Recorded data
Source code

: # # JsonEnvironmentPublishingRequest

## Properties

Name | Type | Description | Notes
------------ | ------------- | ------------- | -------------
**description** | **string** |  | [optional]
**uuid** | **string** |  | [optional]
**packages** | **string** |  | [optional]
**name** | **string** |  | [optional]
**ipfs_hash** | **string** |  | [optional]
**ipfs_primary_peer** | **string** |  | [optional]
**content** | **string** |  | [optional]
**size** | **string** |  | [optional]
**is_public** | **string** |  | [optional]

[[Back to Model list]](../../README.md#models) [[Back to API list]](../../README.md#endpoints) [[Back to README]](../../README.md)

» Task details: All the entries are to be set down exactly as they appear.

» Finished exercise:
Source code

: # # JsonEnvironmentPublishingRequest

## Properties

Name | Type | Description | Notes
------------ | ------------- | ------------- | -------------
**description** | **string** |  | [optional]
**uuid** | **string** |  | [optional]
**packages** | **string** |  | [optional]
**name** | **string** |  | [optional]
**ipfs_hash** | **string** |  | [optional]
**ipfs_primary_peer** | **string** |  | [optional]
**content** | **string** |  | [optional]
**size** | **string** |  | [optional]
**is_public** | **string** |  | [optional]

[[Back to Model list]](../../README.md#models) [[Back to API list]](../../README.md#endpoints) [[Back to README]](../../README.md)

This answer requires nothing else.